Condividiamo con voi l'intervista a Silvia Guidi, giornalista professionista che dal 2008 lavora nel servizio cultura de "L’Osservatore Romano", primo giornalista donna assunto nel giornale del Papa. Dal 2018 docente della Scuola di Lettura e Scrittura "Pierluigi Cappello" promossa dalla nostra associazione.
Silvia, raccontaci un po' di te. Com’è nato il tuo rapporto con la letteratura?
Io, prima di tutto, sono una giornalista per caso. Da giovane la mia vera passione era lo studio del latino medievale, in particolare della letteratura. Grazie all’incontro con un professore universitario eccezionale, Claudio Leonardi, è nata una passione per la ricerca che non mi ha mai abbandonato.
La vita, poi, mi ha portata ad applicarla al mio lavoro attuale, rispetto al quale la sfida è non appiattirmi nel cinismo, negli automatismi che ti abituano a scrivere il pezzo con poca fatica, lasciandoti raggiungere il meno possibile da ciò che vedi. A volte è comodo: ho fatto per tanti anni cronaca nera, e non è facile avere davanti agli occhi il dolore delle persone. Io, però, lotto per essere permeabile al mondo esterno, per non chiudermi in una routine poco dolorosa, ma anche poco viva. In questo la letteratura mi ha sempre aiutata.
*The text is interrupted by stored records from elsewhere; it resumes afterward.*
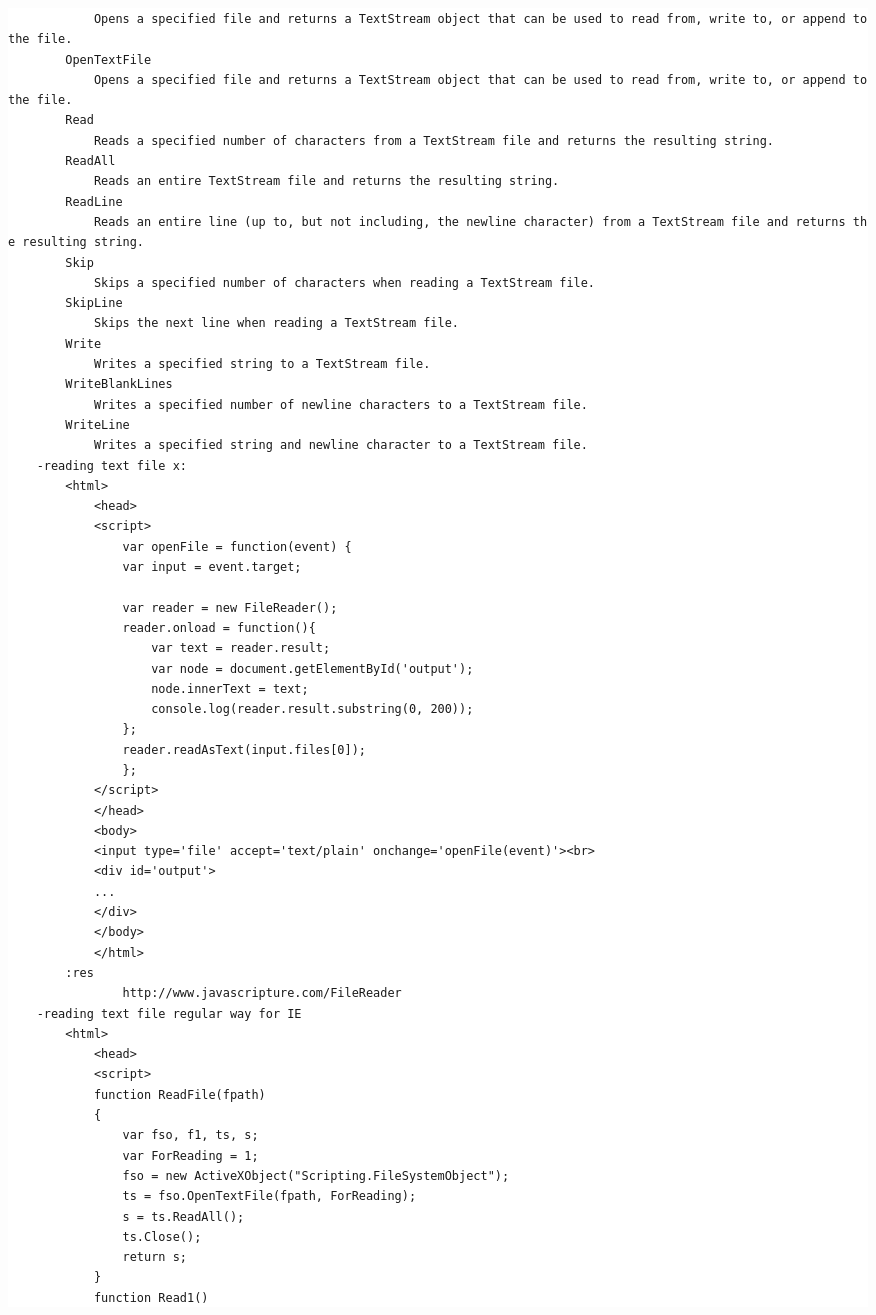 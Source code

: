                 Opens a specified file and returns a TextStream object that can be used to read from, write to, or append to the file.
            OpenTextFile 
                Opens a specified file and returns a TextStream object that can be used to read from, write to, or append to the file.
            Read 
                Reads a specified number of characters from a TextStream file and returns the resulting string.
            ReadAll 
                Reads an entire TextStream file and returns the resulting string.
            ReadLine 
                Reads an entire line (up to, but not including, the newline character) from a TextStream file and returns the resulting string.
            Skip 
                Skips a specified number of characters when reading a TextStream file.
            SkipLine
                Skips the next line when reading a TextStream file.
            Write 
                Writes a specified string to a TextStream file.
            WriteBlankLines 
                Writes a specified number of newline characters to a TextStream file.
            WriteLine 
                Writes a specified string and newline character to a TextStream file. 
        -reading text file x:
            <html>
                <head>
                <script>
                    var openFile = function(event) {
                    var input = event.target;

                    var reader = new FileReader();
                    reader.onload = function(){
                        var text = reader.result;
                        var node = document.getElementById('output');
                        node.innerText = text;
                        console.log(reader.result.substring(0, 200));
                    };
                    reader.readAsText(input.files[0]);
                    };
                </script>
                </head>
                <body>
                <input type='file' accept='text/plain' onchange='openFile(event)'><br>
                <div id='output'>
                ...
                </div>
                </body>
                </html>
            :res
                    http://www.javascripture.com/FileReader
        -reading text file regular way for IE
            <html>
                <head>
                <script>
                function ReadFile(fpath)
                {
                    var fso, f1, ts, s;
                    var ForReading = 1;
                    fso = new ActiveXObject("Scripting.FileSystemObject");
                    ts = fso.OpenTextFile(fpath, ForReading);
                    s = ts.ReadAll();
                    ts.Close();
                    return s;
                }
                function Read1()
Prima ancora di iniziare l’università ho collaborato con una rivista di letteratura comparata, Semicerchio, che aveva lo sguardo aperto sul mondo, per vedere come il cuore dell’uomo si esprime, come chiede, come grida, come lascia traccia della storia di sé. Nel tempo ho capito che questa passione avrebbe potuto salvare anche il mio amore per il giornalismo. La letteratura è un aiuto alla mia vita. Il mio atteggiamento, anche come docente della Scuola di lettura e scrittura creativa Pierluigi Cappello, rimane da allieva. Se devo preparare una lezione, sono io che, per prima, ho l’occasione di imparare, di riscoprire cose che altrimenti nel quotidiano non riuscirei più a vedere. C’è una frase di Romano Guardini che per me è scolpita sulla pietra: “Vorrei aiutare gli altri a vedere cose con occhi nuovi”. È quello che desidero io per la mia vita, che qualcuno mi aiuti a non essere prigioniera della scontatezza.
La volta scorsa abbiamo discusso di come la scrittura serva ad “aprirci gli occhi”, a guardare il dolore, nonostante le parole siano sempre insufficienti ad esprimerlo pienamente. Quale scrittore o libro è riuscito ad aprire i tuoi?
Diario di un dolore di C. S. Lewis. Il titolo in inglese, però, non è questo: Lewis non parla di un diario, ma di un “dolore osservato”. È come se facesse un esperimento su sé stesso: ha appena perso la sua amatissima moglie Joy e guarda scorrere dentro di sé gli effetti del dolore, tra cui la tentazione di aggrapparsi a brandelli di ricordi. Ma ogni ricordo si rivela insufficiente; lui vuole sua moglie, non una foto sbiadita. Questa sincerità, questa lealtà totale nel guardare il proprio dolore, mi ha commosso, ed è stata una delle esperienze di condivisione più profonde che abbia mai vissuto. Quando ho perso delle persone care, ho sentito il bisogno di rileggere questo libro. Pur essendo profondamente cristiano, Lewis non ha paura di guardare lo scandalo che è la sofferenza. Ci esorta a non andare subito all’aspetto consolatorio: prima dobbiamo guardare la realtà, farci un lavoro sopra, e poi potremo dire che la croce ci ha migliorati. Non ci sono scorciatoie.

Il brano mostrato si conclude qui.